The Justice Department in a statement Thursday said Roger Pinate and a colleague at Boca Raton, Florida-based Smartmatic funneled bribes to the chairman of the Philippines’ electoral commission through a slush fund created by overcharging for the cost of each voting machine it supplied authorities. The payments, between 2015 and 2018, were made to obtain business with the Philippines and secure the timely payment for their work, the Justice Department said.

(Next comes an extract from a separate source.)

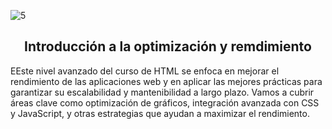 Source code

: ![5](https://github.com/user-attachments/assets/0463ddd9-d025-4c4d-89ef-51210181987c)

<h2 align="center">Introducción a la optimización y remdimiento</h2>

<p>EEste nivel avanzado del curso de HTML se enfoca en mejorar el rendimiento de las aplicaciones web y en aplicar las mejores prácticas para garantizar su escalabilidad y mantenibilidad a largo plazo. Vamos a cubrir áreas clave como optimización de gráficos, integración avanzada con CSS y JavaScript, y otras estrategias que ayudan a maximizar el rendimiento.</p>

<p></p>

To hide the corrupt payments to Juan Donato Bautista, the former chairman of the Commission on Elections in the Philippines, the co-conspirators allegedly created a slush fund — codenamed the “Philippines Pot,” according to investigators — and sham loan agreements to justify transfers to bank accounts located in Singapore, Europe and the United States.

The investigation of the Smartmatic executives began in 2017, when the wife of Bautista informed investigators in the Philippines that her husband had obtained $20 million in unexplained wealth, some of it in stacks of cash found at their home.

Bautista was indicted last year in Miami in a criminal complaint that accuses him of taking the bribes in exchange for awarding an unnamed company nearly $200 million in contracts to supply tens of thousands of voting machines and related services for the 2016 presidential elections.

Smartmatic in a statement said it had placed the two employees on leaves of absence, effective immediately.

“No voter fraud has been alleged and Smartmatic is not indicted,” the company said in a statement. “Voters worldwide must be assured that the elections they participate in are conducted with the utmost integrity and transparency.”

Pinate co-founded Smartmatic more than two decades ago and its initial success is partly attributable to major contracts from the government of Hugo Chavez, an early devotee of electronic voting, in Pinate’s native Venezuela. It has since expanded globally and helped carry out elections in 25 countries, from Argentina to Zambia as well as several European countries.

Pinate and Jorge Miguel Vasquez were each charged with one count of conspiracy to violate the Foreign Corrupt Practices Act, which carried a maximum penalty of five years in prison. Both reside in south Florida. Along with Elie Moreno, a dual citizen of Venezuela and Israel, they were also charged with several money laundering charges that carry a maximum penalty of 20 years.

Smartmatic sued Fox News for airing false claims that software it developed altered the outcome of the 2020 US presidential election. In April, another conservative media outlet, One America News Network, settled with Smartmatic similar allegations for undisclosed terms.

Reportedly funding Smartmatic’s costly defamation suit is LinkedIn co-founder Reid Hoffman, who did not immediately respond to a request for comment about the indictment against the Smartmatic executives.

Smartmatic has also sued several Trump allies, including his personal attorney, Rudy Giuliani, but the claims against him are on hold while his bankruptcy case plays out.

Fox News earlier tried unsuccessfully to get dismissed out of the case, which also named hosts Maria Bartiromo and Jeanine Pirro and former host Lou Dobbs. An appeals court threw out claims against network parent Fox Corp., but Smartmatic refiled them.

Fox countersued under a New York law against lobbing frivolous litigation to try to silence reporting or commentary on public matters. Smartmatic tried in vain to get those counterclaims tossed out.